SUPPLIED DATA Start Marker

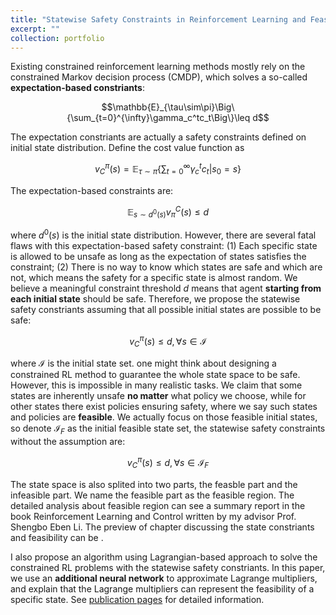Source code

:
 ```yaml
---
title: "Statewise Safety Constraints in Reinforcement Learning and Feasible Region on State Space"
excerpt: ""
collection: portfolio
---
```

Existing constrained reinforcement learning methods mostly rely on the constrained Markov decision process (CMDP), which solves a so-called **expectation-based constriants**:

$$\mathbb{E}_{\tau\sim\pi}\Big\{\sum_{t=0}^{\infty}\gamma_c^tc_t\Big\}\leq d$$

The expectation constriants are actually a safety constraints defined on initial state distribution. Define the cost value function as 

$$v^\pi_C(s) =  \mathbb{E}_{\tau\sim\pi}\Big\{\sum\nolimits_{t=0}^{\infty}\gamma_c^tc_t\bigg|s_0=s\Big\}$$

The expectation-based constraints are:

$$\mathbb{E}_{s\sim d^0(s)}v^C_\pi(s)\leq d$$

where $d^0(s)$ is the initial state distribution. However, there are several fatal flaws with this expectation-based safety constraint: 
(1) Each specific state is allowed to be unsafe as long as the expectation of states satisfies the constraint; 
(2) There is no way to know which states are safe and which are not, which means the safety for a specific state is almost random.
We believe a meaningful constraint threshold $d$ means that agent **starting from each initial state** should be safe. 
Therefore, we propose the statewise safety constriants assuming that all possible initial states are possible to be safe:

$$v^\pi_C(s) \leq d, \forall s \in \mathcal{I}$$

where $\mathcal{I}$ is the initial state set. one might think about designing a constrained RL method to guarantee the whole state space to be safe. 
However, this is impossible in many realistic tasks. We claim that some states are inherently unsafe **no matter** what policy we choose, 
while for other states there exist policies ensuring safety, where we say such states and policies are **feasible**. 
We actually focus on those feasible initial states, so denote $\mathcal{I}_F$ as the initial feasible state set, the statewise safety constraints without the assumption are:

$$v^\pi_C(s) \leq d, \forall s \in \mathcal{I}_F$$

The state space is also splited into two parts, the feasble part and the infeasible part. We name the feasible part as the feasible region.
The detailed analysis about feasible region can see a summary report in the book Reinforcement Learning and Control written by my advisor Prof. Shengbo Eben Li.
The preview of chapter discussing the state constriants and feasibility can be .

I also propose an algorithm using Lagrangian-based approach to solve the constrained RL problems with the statewise safety constriants.
In this paper, we use an **additional neural network** to approximate Lagrange multipliers, 
and explain that the Lagrange multipliers can represent the feasibility of a specific state. See [publication pages](https://mahaitongdae.github.io/publication/jmlr21) for detailed information.
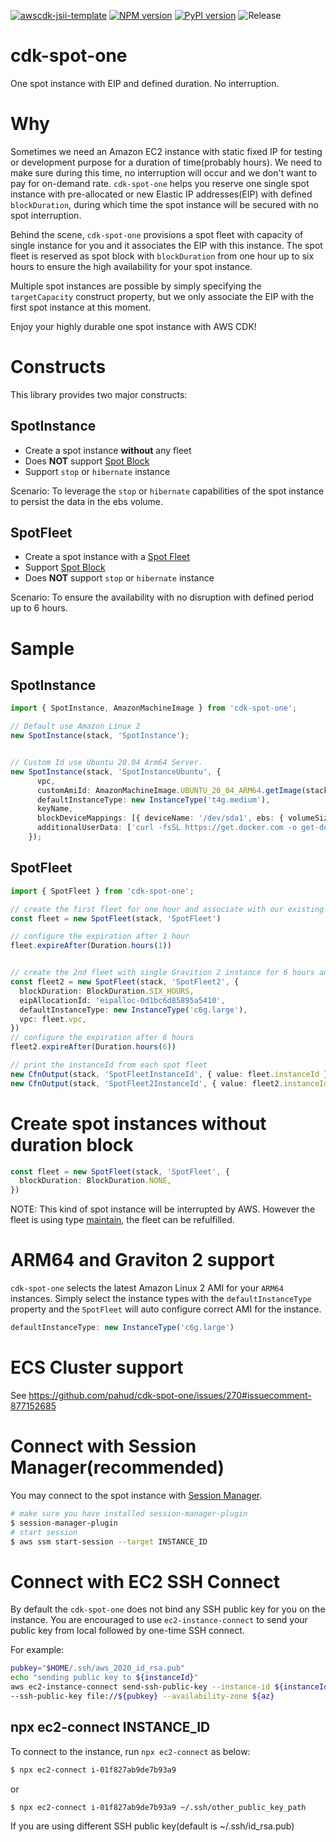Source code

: [![awscdk-jsii-template](https://img.shields.io/badge/built%20with-awscdk--jsii--template-blue)](https://github.com/pahud/awscdk-jsii-template)
[![NPM version](https://badge.fury.io/js/cdk-spot-one.svg)](https://badge.fury.io/js/cdk-spot-one)
[![PyPI version](https://badge.fury.io/py/cdk-spot-one.svg)](https://badge.fury.io/py/cdk-spot-one)
![Release](https://github.com/pahud/cdk-spot-one/workflows/Release/badge.svg)

# cdk-spot-one

One spot instance with EIP and defined duration. No interruption.

# Why

Sometimes we need an Amazon EC2 instance with static fixed IP for testing or development purpose for a duration of
time(probably hours). We need to make sure during this time, no interruption will occur and we don't want to pay
for on-demand rate. `cdk-spot-one` helps you reserve one single spot instance with pre-allocated or new
Elastic IP addresses(EIP) with defined `blockDuration`, during which time the spot instance will be secured with no spot interruption.

Behind the scene, `cdk-spot-one` provisions a spot fleet with capacity of single instance for you and it associates the EIP with this instance. The spot fleet is reserved as spot block with `blockDuration` from one hour up to six hours to ensure the high availability for your spot instance.

Multiple spot instances are possible by simply specifying the `targetCapacity` construct property, but we only associate the EIP with the first spot instance at this moment.

Enjoy your highly durable one spot instance with AWS CDK!

# Constructs

This library provides two major constructs:

## SpotInstance

- Create a spot instance **without** any fleet
- Does **NOT** support [Spot Block](https://docs.aws.amazon.com/AWSEC2/latest/UserGuide/spot-requests.html#fixed-duration-spot-instances)
- Support `stop` or `hibernate` instance

Scenario: To leverage the `stop` or `hibernate` capabilities of the spot instance to persist the data in the ebs volume.


## SpotFleet

- Create a spot instance with a [Spot Fleet](https://docs.aws.amazon.com/AWSEC2/latest/UserGuide/spot-fleet.html)
- Support [Spot Block](https://docs.aws.amazon.com/AWSEC2/latest/UserGuide/spot-requests.html#fixed-duration-spot-instances)
- Does **NOT** support `stop` or `hibernate` instance

Scenario: To ensure the availability with no disruption with defined period up to 6 hours.

# Sample

## SpotInstance

```ts
import { SpotInstance, AmazonMachineImage } from 'cdk-spot-one';

// Default use Amazon Linux 2
new SpotInstance(stack, 'SpotInstance');


// Custom Id use Ubuntu 20.04 Arm64 Server.
new SpotInstance(stack, 'SpotInstanceUbuntu', {
      vpc,
      customAmiId: AmazonMachineImage.UBUNTU_20_04_ARM64.getImage(stack).imageId,
      defaultInstanceType: new InstanceType('t4g.medium'),
      keyName,
      blockDeviceMappings: [{ deviceName: '/dev/sda1', ebs: { volumeSize: 20 } }],
      additionalUserData: ['curl -fsSL https://get.docker.com -o get-docker.sh', 'sudo sh get-docker.sh'],
    });
```

## SpotFleet

```ts
import { SpotFleet } from 'cdk-spot-one';

// create the first fleet for one hour and associate with our existing EIP
const fleet = new SpotFleet(stack, 'SpotFleet')

// configure the expiration after 1 hour
fleet.expireAfter(Duration.hours(1))


// create the 2nd fleet with single Gravition 2 instance for 6 hours and associate with new EIP
const fleet2 = new SpotFleet(stack, 'SpotFleet2', {
  blockDuration: BlockDuration.SIX_HOURS,
  eipAllocationId: 'eipalloc-0d1bc6d85895a5410',
  defaultInstanceType: new InstanceType('c6g.large'),
  vpc: fleet.vpc,
})
// configure the expiration after 6 hours
fleet2.expireAfter(Duration.hours(6))

// print the instanceId from each spot fleet
new CfnOutput(stack, 'SpotFleetInstanceId', { value: fleet.instanceId })
new CfnOutput(stack, 'SpotFleet2InstanceId', { value: fleet2.instanceId })

```

# Create spot instances without duration block

```ts
const fleet = new SpotFleet(stack, 'SpotFleet', {
  blockDuration: BlockDuration.NONE,
})
```

NOTE: This kind of spot instance will be interrupted by AWS. However the fleet is using type [maintain](https://docs.aws.amazon.com/AWSEC2/latest/UserGuide/spot-fleet.html#spot-fleet-allocation-strategy), the fleet can be refulfilled.

# ARM64 and Graviton 2 support

`cdk-spot-one` selects the latest Amazon Linux 2 AMI for your `ARM64` instances. Simply select the instance types with the `defaultInstanceType` property and the `SpotFleet` will auto configure correct AMI for the instance.


```ts
defaultInstanceType: new InstanceType('c6g.large')
```

# ECS Cluster support

See https://github.com/pahud/cdk-spot-one/issues/270#issuecomment-877152685

# Connect with Session Manager(recommended)

You may connect to the spot instance with [Session Manager](https://docs.aws.amazon.com/systems-manager/latest/userguide/session-manager-working-with-sessions-start.html).

```sh
# make sure you have installed session-manager-plugin
$ session-manager-plugin
# start session
$ aws ssm start-session --target INSTANCE_ID
```


# Connect with EC2 SSH Connect

By default the `cdk-spot-one` does not bind any SSH public key for you on the instance. You are encouraged to use `ec2-instance-connect` to send your public key from local followed by one-time SSH connect.

For example:

```sh
pubkey="$HOME/.ssh/aws_2020_id_rsa.pub"
echo "sending public key to ${instanceId}"
aws ec2-instance-connect send-ssh-public-key --instance-id ${instanceId} --instance-os-user ec2-user \
--ssh-public-key file://${pubkey} --availability-zone ${az} 
```
## npx ec2-connect INSTANCE_ID

To connect to the instance, run `npx ec2-connect` as below:

```sh
$ npx ec2-connect i-01f827ab9de7b93a9
```

or 

```sh
$ npx ec2-connect i-01f827ab9de7b93a9 ~/.ssh/other_public_key_path
```
If you are using different SSH public key(default is ~/.ssh/id_rsa.pub)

SUPPLIED DATA End Marker

_REQUIRED WORK_:
In the records above, locate the lines holding the word "stop". Copy each of them.

_COMPLETED TASK_:
- Support `stop` or `hibernate` instance
Scenario: To leverage the `stop` or `hibernate` capabilities of the spot instance to persist the data in the ebs volume.
- Does **NOT** support `stop` or `hibernate` instance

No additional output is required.